▸ PROBLEM TO WORK ON
Print the data exactly as written, line for line, and leave its pictures behind.

▸ PROVIDED ENTRIES
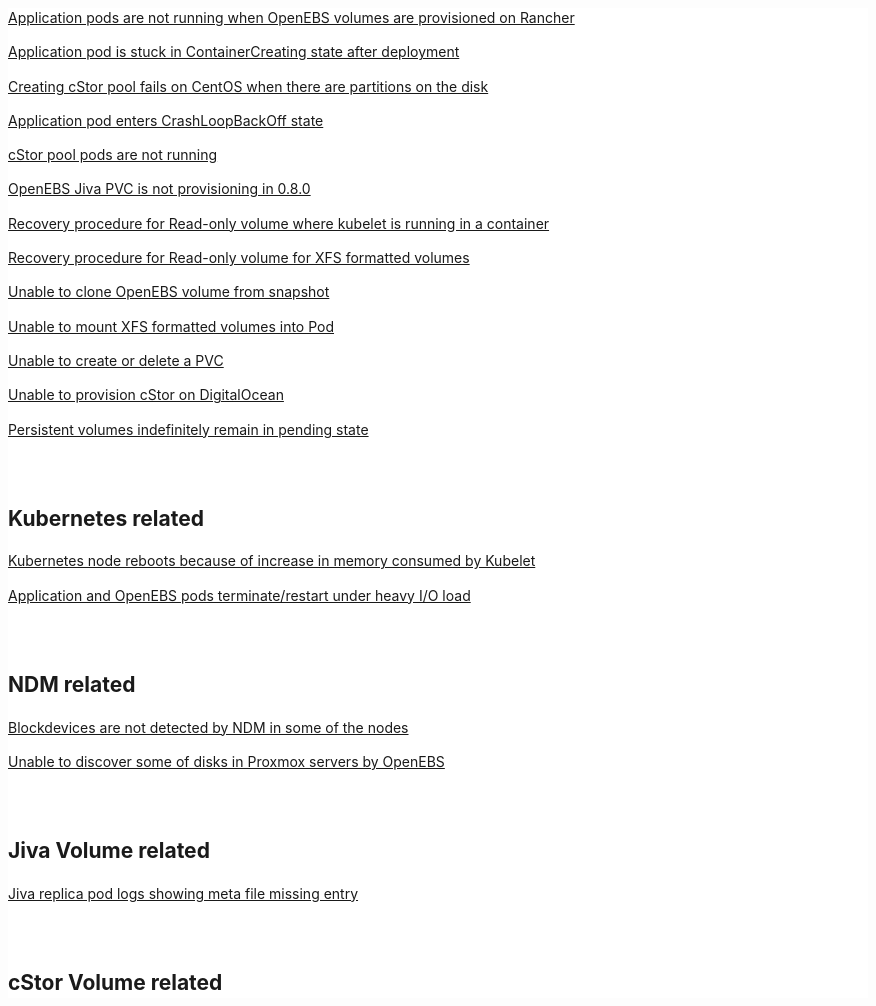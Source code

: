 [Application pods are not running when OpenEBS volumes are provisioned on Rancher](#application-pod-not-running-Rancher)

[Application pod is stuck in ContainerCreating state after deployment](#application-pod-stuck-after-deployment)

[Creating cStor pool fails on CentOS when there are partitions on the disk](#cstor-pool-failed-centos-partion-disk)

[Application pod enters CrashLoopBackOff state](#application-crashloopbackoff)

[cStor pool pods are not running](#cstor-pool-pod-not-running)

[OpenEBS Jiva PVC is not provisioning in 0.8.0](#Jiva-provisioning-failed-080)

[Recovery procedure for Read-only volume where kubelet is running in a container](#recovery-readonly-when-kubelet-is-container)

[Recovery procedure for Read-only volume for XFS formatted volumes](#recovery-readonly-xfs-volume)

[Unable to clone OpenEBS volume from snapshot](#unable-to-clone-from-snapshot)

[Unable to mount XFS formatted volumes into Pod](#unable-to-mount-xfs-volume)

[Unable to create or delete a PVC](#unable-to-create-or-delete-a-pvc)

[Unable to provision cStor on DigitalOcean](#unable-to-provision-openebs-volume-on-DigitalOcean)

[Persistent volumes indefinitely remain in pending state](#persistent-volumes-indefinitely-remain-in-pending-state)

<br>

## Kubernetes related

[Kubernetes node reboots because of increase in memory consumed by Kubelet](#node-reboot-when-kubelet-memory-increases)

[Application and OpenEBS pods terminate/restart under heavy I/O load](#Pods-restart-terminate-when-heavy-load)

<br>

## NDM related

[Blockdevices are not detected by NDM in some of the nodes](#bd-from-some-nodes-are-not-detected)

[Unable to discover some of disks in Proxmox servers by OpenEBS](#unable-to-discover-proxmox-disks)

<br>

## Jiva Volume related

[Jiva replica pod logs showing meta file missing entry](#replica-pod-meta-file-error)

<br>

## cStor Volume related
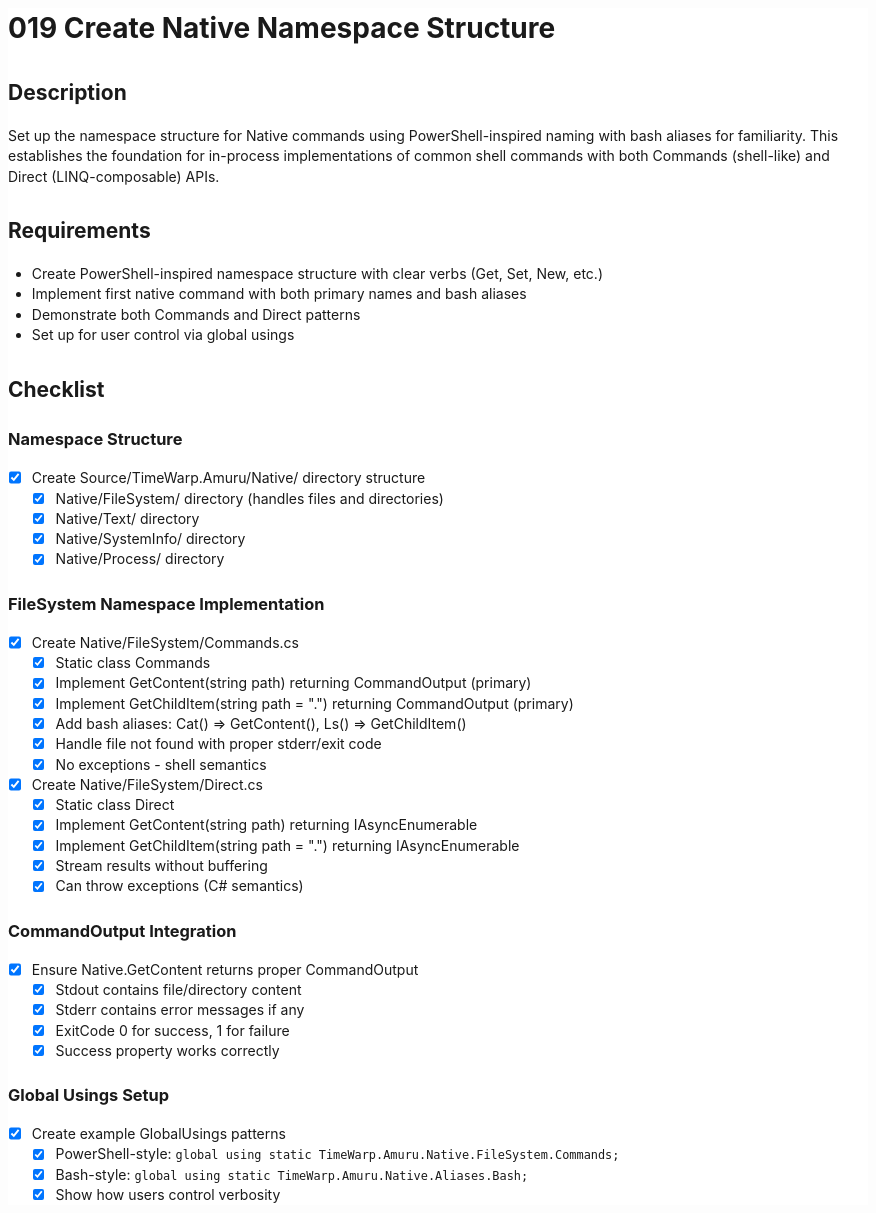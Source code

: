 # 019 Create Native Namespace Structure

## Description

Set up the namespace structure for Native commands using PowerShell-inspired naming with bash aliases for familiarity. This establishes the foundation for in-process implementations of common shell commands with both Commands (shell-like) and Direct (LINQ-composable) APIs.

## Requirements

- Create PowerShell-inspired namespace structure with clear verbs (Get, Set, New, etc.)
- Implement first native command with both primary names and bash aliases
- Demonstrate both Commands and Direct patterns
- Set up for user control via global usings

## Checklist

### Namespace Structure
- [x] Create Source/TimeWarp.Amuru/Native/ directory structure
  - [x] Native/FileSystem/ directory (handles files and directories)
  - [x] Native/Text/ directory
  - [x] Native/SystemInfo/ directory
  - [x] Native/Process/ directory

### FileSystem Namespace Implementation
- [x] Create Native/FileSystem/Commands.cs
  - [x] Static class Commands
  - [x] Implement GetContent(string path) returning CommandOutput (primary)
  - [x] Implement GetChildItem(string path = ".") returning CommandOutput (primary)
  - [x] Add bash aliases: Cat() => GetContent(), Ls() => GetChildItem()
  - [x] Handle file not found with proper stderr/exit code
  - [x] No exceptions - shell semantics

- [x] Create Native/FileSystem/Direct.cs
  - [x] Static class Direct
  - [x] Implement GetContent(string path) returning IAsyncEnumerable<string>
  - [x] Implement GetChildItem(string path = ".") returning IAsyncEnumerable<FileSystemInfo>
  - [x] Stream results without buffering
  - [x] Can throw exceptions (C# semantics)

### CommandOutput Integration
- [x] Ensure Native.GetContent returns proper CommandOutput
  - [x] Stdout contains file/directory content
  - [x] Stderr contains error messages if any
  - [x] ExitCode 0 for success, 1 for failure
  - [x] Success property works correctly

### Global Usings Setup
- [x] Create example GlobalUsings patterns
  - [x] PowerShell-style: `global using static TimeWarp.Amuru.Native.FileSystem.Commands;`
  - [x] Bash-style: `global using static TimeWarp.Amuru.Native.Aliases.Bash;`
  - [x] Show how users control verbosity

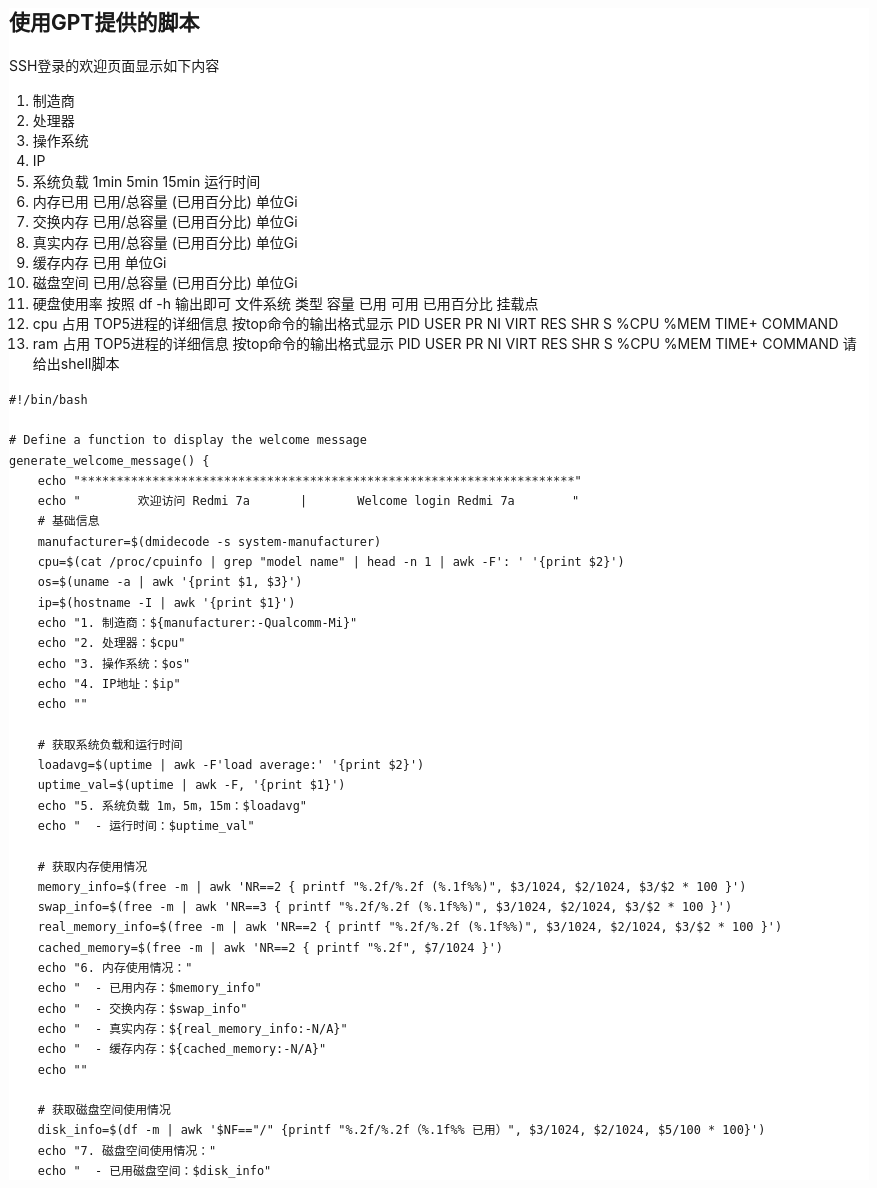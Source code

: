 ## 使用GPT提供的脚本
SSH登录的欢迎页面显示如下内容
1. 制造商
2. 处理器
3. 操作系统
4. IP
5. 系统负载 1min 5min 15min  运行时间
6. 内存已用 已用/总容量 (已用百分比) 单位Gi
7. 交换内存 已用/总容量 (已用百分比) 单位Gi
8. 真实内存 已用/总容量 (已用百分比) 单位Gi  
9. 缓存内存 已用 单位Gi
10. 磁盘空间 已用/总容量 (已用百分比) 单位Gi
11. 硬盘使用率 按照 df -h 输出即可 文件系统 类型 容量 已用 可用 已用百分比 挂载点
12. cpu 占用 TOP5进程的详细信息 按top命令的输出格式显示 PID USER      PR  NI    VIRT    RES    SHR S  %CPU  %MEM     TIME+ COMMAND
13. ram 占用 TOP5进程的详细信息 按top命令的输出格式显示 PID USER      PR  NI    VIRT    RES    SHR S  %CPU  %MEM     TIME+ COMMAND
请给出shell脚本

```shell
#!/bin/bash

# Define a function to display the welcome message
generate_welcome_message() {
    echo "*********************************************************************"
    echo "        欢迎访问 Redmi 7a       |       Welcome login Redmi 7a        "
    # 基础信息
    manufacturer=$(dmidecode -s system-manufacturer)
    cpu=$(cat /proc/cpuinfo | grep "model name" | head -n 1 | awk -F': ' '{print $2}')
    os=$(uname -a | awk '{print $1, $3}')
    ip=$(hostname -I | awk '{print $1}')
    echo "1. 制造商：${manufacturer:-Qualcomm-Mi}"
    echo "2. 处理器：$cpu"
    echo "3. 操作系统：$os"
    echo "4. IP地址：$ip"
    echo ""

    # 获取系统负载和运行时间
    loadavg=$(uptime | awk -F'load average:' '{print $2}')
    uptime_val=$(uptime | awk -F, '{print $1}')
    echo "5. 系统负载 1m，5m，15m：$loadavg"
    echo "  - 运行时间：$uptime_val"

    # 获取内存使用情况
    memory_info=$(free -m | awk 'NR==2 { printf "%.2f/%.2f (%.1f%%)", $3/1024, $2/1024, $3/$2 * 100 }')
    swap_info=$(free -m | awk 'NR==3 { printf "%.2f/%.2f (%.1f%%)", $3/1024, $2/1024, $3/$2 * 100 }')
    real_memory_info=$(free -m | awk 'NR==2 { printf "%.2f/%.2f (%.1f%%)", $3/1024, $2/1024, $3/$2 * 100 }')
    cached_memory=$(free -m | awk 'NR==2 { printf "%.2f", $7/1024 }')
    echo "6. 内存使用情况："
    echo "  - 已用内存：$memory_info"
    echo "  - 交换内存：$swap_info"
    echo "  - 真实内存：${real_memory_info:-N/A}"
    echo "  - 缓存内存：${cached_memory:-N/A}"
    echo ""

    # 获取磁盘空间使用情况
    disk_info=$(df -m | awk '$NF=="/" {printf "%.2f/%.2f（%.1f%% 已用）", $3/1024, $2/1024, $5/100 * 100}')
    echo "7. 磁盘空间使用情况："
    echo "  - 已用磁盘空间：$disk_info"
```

▸ EXERCISE ANSWER
Source code

: [Application pods are not running when OpenEBS volumes are provisioned on Rancher](#application-pod-not-running-Rancher)

[Application pod is stuck in ContainerCreating state after deployment](#application-pod-stuck-after-deployment)

[Creating cStor pool fails on CentOS when there are partitions on the disk](#cstor-pool-failed-centos-partion-disk)

[Application pod enters CrashLoopBackOff state](#application-crashloopbackoff)

[cStor pool pods are not running](#cstor-pool-pod-not-running)

[OpenEBS Jiva PVC is not provisioning in 0.8.0](#Jiva-provisioning-failed-080)

[Recovery procedure for Read-only volume where kubelet is running in a container](#recovery-readonly-when-kubelet-is-container)

[Recovery procedure for Read-only volume for XFS formatted volumes](#recovery-readonly-xfs-volume)

[Unable to clone OpenEBS volume from snapshot](#unable-to-clone-from-snapshot)

[Unable to mount XFS formatted volumes into Pod](#unable-to-mount-xfs-volume)

[Unable to create or delete a PVC](#unable-to-create-or-delete-a-pvc)

[Unable to provision cStor on DigitalOcean](#unable-to-provision-openebs-volume-on-DigitalOcean)

[Persistent volumes indefinitely remain in pending state](#persistent-volumes-indefinitely-remain-in-pending-state)

<br>

## Kubernetes related

[Kubernetes node reboots because of increase in memory consumed by Kubelet](#node-reboot-when-kubelet-memory-increases)

[Application and OpenEBS pods terminate/restart under heavy I/O load](#Pods-restart-terminate-when-heavy-load)

<br>

## NDM related

[Blockdevices are not detected by NDM in some of the nodes](#bd-from-some-nodes-are-not-detected)

[Unable to discover some of disks in Proxmox servers by OpenEBS](#unable-to-discover-proxmox-disks)

<br>

## Jiva Volume related

[Jiva replica pod logs showing meta file missing entry](#replica-pod-meta-file-error)

<br>

## cStor Volume related
Source code

: # 019 Create Native Namespace Structure

## Description

Set up the namespace structure for Native commands using PowerShell-inspired naming with bash aliases for familiarity. This establishes the foundation for in-process implementations of common shell commands with both Commands (shell-like) and Direct (LINQ-composable) APIs.

## Requirements

- Create PowerShell-inspired namespace structure with clear verbs (Get, Set, New, etc.)
- Implement first native command with both primary names and bash aliases
- Demonstrate both Commands and Direct patterns
- Set up for user control via global usings

## Checklist

### Namespace Structure
- [x] Create Source/TimeWarp.Amuru/Native/ directory structure
  - [x] Native/FileSystem/ directory (handles files and directories)
  - [x] Native/Text/ directory
  - [x] Native/SystemInfo/ directory
  - [x] Native/Process/ directory

### FileSystem Namespace Implementation
- [x] Create Native/FileSystem/Commands.cs
  - [x] Static class Commands
  - [x] Implement GetContent(string path) returning CommandOutput (primary)
  - [x] Implement GetChildItem(string path = ".") returning CommandOutput (primary)
  - [x] Add bash aliases: Cat() => GetContent(), Ls() => GetChildItem()
  - [x] Handle file not found with proper stderr/exit code
  - [x] No exceptions - shell semantics

- [x] Create Native/FileSystem/Direct.cs
  - [x] Static class Direct
  - [x] Implement GetContent(string path) returning IAsyncEnumerable<string>
  - [x] Implement GetChildItem(string path = ".") returning IAsyncEnumerable<FileSystemInfo>
  - [x] Stream results without buffering
  - [x] Can throw exceptions (C# semantics)

### CommandOutput Integration
- [x] Ensure Native.GetContent returns proper CommandOutput
  - [x] Stdout contains file/directory content
  - [x] Stderr contains error messages if any
  - [x] ExitCode 0 for success, 1 for failure
  - [x] Success property works correctly

### Global Usings Setup
- [x] Create example GlobalUsings patterns
  - [x] PowerShell-style: `global using static TimeWarp.Amuru.Native.FileSystem.Commands;`
  - [x] Bash-style: `global using static TimeWarp.Amuru.Native.Aliases.Bash;`
  - [x] Show how users control verbosity

Source code

: ## 使用GPT提供的脚本
SSH登录的欢迎页面显示如下内容
1. 制造商
2. 处理器
3. 操作系统
4. IP
5. 系统负载 1min 5min 15min  运行时间
6. 内存已用 已用/总容量 (已用百分比) 单位Gi
7. 交换内存 已用/总容量 (已用百分比) 单位Gi
8. 真实内存 已用/总容量 (已用百分比) 单位Gi  
9. 缓存内存 已用 单位Gi
10. 磁盘空间 已用/总容量 (已用百分比) 单位Gi
11. 硬盘使用率 按照 df -h 输出即可 文件系统 类型 容量 已用 可用 已用百分比 挂载点
12. cpu 占用 TOP5进程的详细信息 按top命令的输出格式显示 PID USER      PR  NI    VIRT    RES    SHR S  %CPU  %MEM     TIME+ COMMAND
13. ram 占用 TOP5进程的详细信息 按top命令的输出格式显示 PID USER      PR  NI    VIRT    RES    SHR S  %CPU  %MEM     TIME+ COMMAND
请给出shell脚本

```shell
#!/bin/bash

# Define a function to display the welcome message
generate_welcome_message() {
    echo "*********************************************************************"
    echo "        欢迎访问 Redmi 7a       |       Welcome login Redmi 7a        "
    # 基础信息
    manufacturer=$(dmidecode -s system-manufacturer)
    cpu=$(cat /proc/cpuinfo | grep "model name" | head -n 1 | awk -F': ' '{print $2}')
    os=$(uname -a | awk '{print $1, $3}')
    ip=$(hostname -I | awk '{print $1}')
    echo "1. 制造商：${manufacturer:-Qualcomm-Mi}"
    echo "2. 处理器：$cpu"
    echo "3. 操作系统：$os"
    echo "4. IP地址：$ip"
    echo ""

    # 获取系统负载和运行时间
    loadavg=$(uptime | awk -F'load average:' '{print $2}')
    uptime_val=$(uptime | awk -F, '{print $1}')
    echo "5. 系统负载 1m，5m，15m：$loadavg"
    echo "  - 运行时间：$uptime_val"

    # 获取内存使用情况
    memory_info=$(free -m | awk 'NR==2 { printf "%.2f/%.2f (%.1f%%)", $3/1024, $2/1024, $3/$2 * 100 }')
    swap_info=$(free -m | awk 'NR==3 { printf "%.2f/%.2f (%.1f%%)", $3/1024, $2/1024, $3/$2 * 100 }')
    real_memory_info=$(free -m | awk 'NR==2 { printf "%.2f/%.2f (%.1f%%)", $3/1024, $2/1024, $3/$2 * 100 }')
    cached_memory=$(free -m | awk 'NR==2 { printf "%.2f", $7/1024 }')
    echo "6. 内存使用情况："
    echo "  - 已用内存：$memory_info"
    echo "  - 交换内存：$swap_info"
    echo "  - 真实内存：${real_memory_info:-N/A}"
    echo "  - 缓存内存：${cached_memory:-N/A}"
    echo ""

    # 获取磁盘空间使用情况
    disk_info=$(df -m | awk '$NF=="/" {printf "%.2f/%.2f（%.1f%% 已用）", $3/1024, $2/1024, $5/100 * 100}')
    echo "7. 磁盘空间使用情况："
    echo "  - 已用磁盘空间：$disk_info"
```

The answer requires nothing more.